AKRON-The coming year should be a healthy one for tire makers, who stand to benefit from increased demand for original equipment tires and modest growth of the economy, some securities analysts predict. ``With the economic recovery going on, we expect it to be a very good year,'' said Scott L. Soffen, of Shearson Lehman Brothers in New York.
Mr. Soffen said he believes high consumer confidence and strong auto industry sales will boost OE shipments by up to 9 percent, while replacement shipments should increase about 3 percent.
Other analysts interviewed by TIRE BUSINESS agreed in large part with Mr. Soffen's expectations. They see tire shipments overall increasing by up to 3 percent and look for major growth of between 5 and 9 percent in OE shipments.
Growth will be more slugglish in the replacement market, with passenger tire shipments rising only about 1 percent, and those of truck and bus tires, 2-3 percent.
Each of four analysts interviewed agreed strengthened consumer demand will continue to bolster North American automotive sales during 1994, increasing demand for OE tires.
David Garrity of McDonald & Co. in New York, said he believes car sales will increase 7 percent this year. But Mr. Garrity said he believes longer-lasting tires will slow replacement sales enough to make 1994 a ``flat-ish year'' for tire shipments overall.
Although Mr.

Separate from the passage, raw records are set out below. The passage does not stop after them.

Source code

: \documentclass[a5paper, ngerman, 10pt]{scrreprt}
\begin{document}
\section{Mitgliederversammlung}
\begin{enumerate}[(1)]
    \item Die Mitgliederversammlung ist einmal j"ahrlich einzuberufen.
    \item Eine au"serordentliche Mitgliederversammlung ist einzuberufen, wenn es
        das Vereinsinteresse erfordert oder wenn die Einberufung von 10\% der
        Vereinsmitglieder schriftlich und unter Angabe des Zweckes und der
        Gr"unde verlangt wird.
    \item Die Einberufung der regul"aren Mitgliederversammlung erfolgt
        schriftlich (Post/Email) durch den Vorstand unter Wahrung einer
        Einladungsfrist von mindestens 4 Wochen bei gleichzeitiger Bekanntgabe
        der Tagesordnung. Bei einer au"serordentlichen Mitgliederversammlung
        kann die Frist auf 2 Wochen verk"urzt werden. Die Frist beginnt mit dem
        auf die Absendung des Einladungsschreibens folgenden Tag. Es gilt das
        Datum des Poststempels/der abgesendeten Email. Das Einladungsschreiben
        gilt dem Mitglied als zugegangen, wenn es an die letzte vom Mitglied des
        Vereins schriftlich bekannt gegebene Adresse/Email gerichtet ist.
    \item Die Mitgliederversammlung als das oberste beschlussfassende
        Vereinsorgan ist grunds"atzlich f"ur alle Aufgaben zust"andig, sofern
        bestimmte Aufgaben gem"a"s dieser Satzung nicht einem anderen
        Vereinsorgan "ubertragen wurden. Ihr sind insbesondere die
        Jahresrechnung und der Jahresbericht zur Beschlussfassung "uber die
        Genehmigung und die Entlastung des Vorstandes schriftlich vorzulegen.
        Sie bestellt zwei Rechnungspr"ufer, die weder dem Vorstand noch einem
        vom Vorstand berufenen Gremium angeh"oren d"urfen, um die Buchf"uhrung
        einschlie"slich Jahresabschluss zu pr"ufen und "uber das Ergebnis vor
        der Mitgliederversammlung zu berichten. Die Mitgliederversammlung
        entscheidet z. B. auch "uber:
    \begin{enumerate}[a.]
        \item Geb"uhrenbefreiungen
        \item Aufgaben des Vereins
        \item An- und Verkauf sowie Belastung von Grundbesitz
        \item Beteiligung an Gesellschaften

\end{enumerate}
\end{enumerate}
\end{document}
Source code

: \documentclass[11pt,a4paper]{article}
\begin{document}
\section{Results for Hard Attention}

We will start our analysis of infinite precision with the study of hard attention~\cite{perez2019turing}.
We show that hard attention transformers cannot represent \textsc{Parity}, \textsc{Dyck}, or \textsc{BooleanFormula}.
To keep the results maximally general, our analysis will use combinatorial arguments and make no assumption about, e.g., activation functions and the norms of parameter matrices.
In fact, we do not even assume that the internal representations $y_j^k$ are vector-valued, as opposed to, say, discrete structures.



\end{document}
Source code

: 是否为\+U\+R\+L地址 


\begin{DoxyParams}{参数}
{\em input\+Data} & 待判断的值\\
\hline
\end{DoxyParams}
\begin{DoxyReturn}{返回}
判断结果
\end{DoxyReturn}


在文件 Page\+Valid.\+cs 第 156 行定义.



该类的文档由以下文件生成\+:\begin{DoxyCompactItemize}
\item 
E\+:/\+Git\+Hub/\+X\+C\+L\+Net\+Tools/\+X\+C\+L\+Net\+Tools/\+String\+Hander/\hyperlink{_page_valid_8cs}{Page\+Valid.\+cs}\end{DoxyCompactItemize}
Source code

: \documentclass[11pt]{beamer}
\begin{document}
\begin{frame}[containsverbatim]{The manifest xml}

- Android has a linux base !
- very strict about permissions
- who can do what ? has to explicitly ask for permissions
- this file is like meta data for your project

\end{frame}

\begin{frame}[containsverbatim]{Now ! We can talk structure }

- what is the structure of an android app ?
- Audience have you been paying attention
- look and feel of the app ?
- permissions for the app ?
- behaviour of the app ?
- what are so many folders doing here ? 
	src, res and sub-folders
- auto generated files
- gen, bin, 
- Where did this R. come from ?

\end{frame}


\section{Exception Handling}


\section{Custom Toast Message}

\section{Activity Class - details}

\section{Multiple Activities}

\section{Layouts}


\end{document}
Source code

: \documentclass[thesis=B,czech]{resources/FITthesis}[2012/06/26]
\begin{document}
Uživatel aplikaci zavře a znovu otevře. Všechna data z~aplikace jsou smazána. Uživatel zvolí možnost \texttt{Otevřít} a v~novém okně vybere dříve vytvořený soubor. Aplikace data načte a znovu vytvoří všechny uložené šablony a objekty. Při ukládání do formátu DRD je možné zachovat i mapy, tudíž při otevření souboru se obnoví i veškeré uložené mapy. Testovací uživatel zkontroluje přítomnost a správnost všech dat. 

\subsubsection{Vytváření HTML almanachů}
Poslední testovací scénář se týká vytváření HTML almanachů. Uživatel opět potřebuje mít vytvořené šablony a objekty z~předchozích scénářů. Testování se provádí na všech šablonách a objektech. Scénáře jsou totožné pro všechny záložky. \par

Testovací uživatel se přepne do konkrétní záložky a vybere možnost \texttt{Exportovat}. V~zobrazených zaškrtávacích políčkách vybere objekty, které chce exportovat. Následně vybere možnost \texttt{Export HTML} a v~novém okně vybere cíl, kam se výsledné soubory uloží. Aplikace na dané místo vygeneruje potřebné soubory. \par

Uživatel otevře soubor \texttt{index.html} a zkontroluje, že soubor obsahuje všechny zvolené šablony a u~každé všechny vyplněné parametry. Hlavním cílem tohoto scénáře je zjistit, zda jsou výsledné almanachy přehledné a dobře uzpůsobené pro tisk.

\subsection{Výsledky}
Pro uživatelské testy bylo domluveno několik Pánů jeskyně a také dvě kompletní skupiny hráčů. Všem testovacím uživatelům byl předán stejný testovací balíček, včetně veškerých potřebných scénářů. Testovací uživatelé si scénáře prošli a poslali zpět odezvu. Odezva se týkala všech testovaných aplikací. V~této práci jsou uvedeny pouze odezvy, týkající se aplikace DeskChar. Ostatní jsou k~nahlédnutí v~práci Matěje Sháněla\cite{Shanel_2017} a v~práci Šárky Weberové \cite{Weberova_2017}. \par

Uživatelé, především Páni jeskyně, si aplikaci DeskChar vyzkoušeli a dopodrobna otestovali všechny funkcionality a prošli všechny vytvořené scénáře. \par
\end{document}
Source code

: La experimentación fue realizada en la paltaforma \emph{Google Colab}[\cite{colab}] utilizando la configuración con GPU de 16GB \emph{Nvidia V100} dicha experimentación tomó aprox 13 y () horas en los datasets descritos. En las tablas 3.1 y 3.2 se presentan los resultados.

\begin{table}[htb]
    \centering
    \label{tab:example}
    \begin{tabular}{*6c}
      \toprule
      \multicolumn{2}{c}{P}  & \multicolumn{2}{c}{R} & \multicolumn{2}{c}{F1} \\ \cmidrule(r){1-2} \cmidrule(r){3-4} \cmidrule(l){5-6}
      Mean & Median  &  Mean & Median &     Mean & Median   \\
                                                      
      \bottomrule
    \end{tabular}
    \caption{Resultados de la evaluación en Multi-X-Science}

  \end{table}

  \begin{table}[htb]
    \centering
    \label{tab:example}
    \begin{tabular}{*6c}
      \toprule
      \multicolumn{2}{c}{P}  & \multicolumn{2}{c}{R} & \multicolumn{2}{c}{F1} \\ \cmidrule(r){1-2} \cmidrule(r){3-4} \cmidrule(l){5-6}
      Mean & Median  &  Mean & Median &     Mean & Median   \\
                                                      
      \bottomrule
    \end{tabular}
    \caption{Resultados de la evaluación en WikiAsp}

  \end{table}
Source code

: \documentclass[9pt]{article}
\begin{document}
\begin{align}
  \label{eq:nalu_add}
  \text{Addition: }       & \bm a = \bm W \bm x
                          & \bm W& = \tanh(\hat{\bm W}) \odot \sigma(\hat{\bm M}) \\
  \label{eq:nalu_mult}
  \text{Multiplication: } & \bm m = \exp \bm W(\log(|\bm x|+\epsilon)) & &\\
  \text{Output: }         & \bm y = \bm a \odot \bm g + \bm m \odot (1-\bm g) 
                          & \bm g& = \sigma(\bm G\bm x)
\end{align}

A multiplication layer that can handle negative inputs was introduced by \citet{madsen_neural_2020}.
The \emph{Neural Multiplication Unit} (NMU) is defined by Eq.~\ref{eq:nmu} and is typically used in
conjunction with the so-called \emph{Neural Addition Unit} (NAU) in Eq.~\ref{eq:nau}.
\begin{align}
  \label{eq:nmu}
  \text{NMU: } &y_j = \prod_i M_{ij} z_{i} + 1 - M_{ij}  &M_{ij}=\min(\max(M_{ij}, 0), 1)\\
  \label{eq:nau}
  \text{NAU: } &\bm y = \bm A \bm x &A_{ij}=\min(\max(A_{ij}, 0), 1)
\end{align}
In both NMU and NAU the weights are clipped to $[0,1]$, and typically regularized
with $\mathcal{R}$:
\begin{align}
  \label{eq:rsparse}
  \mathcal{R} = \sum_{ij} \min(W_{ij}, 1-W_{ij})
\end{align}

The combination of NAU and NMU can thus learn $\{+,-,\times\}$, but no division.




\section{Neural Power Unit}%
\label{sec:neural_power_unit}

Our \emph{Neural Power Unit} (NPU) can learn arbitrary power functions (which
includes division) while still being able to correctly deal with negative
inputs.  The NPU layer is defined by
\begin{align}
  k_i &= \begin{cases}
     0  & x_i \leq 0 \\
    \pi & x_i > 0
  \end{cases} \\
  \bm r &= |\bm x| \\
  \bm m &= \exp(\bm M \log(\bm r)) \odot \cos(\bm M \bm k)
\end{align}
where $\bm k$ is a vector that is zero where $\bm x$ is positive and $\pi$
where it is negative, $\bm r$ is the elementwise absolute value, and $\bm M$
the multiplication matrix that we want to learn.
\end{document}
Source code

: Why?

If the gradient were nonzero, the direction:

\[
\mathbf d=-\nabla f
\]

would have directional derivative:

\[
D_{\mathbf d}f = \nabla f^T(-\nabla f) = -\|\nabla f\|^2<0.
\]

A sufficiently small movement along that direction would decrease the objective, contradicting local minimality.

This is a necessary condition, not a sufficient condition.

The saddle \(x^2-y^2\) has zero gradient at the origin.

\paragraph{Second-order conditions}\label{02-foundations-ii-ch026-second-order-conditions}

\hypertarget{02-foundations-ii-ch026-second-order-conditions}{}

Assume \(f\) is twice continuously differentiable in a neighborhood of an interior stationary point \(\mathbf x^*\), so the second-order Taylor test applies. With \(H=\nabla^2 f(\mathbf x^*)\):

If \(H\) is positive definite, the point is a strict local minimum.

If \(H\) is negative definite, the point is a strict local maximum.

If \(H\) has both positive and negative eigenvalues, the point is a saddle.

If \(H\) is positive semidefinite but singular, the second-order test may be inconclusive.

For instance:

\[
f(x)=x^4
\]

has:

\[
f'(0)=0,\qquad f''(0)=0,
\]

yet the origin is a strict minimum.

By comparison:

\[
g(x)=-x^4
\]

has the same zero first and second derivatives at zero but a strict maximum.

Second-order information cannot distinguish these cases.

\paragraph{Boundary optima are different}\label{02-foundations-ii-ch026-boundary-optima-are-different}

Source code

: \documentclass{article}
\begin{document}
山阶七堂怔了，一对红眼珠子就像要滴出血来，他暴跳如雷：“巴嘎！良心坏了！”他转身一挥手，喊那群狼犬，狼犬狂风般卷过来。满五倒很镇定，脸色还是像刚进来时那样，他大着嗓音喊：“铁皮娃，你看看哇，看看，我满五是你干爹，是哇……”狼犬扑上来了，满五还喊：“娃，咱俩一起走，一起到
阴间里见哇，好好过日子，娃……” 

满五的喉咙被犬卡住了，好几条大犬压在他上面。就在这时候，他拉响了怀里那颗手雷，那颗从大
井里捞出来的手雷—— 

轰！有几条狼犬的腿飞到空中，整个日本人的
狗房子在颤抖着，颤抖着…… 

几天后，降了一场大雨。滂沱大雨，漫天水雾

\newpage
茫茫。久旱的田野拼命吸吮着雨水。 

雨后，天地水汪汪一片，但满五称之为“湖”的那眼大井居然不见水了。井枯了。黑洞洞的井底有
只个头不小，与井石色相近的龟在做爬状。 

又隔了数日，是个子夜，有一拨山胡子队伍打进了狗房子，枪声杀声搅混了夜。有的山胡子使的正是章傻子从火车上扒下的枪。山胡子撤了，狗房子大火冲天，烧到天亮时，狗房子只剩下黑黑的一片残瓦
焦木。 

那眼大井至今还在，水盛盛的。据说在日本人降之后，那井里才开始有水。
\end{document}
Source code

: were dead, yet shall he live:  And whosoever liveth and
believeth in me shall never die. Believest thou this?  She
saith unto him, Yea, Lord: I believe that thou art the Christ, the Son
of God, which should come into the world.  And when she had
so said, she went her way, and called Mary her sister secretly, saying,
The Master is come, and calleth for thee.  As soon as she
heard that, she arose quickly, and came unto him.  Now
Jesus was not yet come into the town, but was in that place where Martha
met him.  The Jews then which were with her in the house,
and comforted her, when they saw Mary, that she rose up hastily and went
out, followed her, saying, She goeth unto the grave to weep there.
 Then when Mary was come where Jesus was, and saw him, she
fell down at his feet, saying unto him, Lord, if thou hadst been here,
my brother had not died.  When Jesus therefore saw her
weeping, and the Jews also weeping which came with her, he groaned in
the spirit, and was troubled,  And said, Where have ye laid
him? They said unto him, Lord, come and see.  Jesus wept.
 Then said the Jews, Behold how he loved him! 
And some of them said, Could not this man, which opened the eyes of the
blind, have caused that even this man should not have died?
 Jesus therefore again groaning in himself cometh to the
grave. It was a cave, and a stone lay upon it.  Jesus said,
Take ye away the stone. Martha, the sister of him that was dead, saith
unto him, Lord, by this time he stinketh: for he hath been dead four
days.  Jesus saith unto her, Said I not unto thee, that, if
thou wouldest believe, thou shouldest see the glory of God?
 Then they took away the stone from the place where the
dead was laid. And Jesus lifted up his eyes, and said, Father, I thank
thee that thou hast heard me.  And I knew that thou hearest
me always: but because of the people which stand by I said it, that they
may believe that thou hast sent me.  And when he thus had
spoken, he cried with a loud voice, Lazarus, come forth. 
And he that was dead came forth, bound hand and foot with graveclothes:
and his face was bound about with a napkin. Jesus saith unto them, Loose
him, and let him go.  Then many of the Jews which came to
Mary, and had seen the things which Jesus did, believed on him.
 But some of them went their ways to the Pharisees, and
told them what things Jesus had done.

Garrity predicted replacement sales will dip in 1994, Wendy Beale Needham of Smith Barney in New York said she calculates the nation's trucking fleet is old enough to increase replacement sales by up to 2 percent.
Price pressures should lessen throughout the industry if OE demand proves to make gains in 1994-unless a major tire company decides to make a grab at market share, the analysts agreed.
``Pricing really took its toll on Cooper Tire and Rubber Co. and TBC Corp. Both still had profitable years in 1993, but not as profitable as had been expected at the beginning of the year,'' Ms. Needham said.
A return to full profitability will require a firming up of customer demand that allows companies to reduce price cutting, she said.
Although economic policies set by the Clinton administration during 1993 have increased consumer confidence, Harry Millis of Fundamental Research Inc. in Cleveland said he believes those same policies restrained economic growth.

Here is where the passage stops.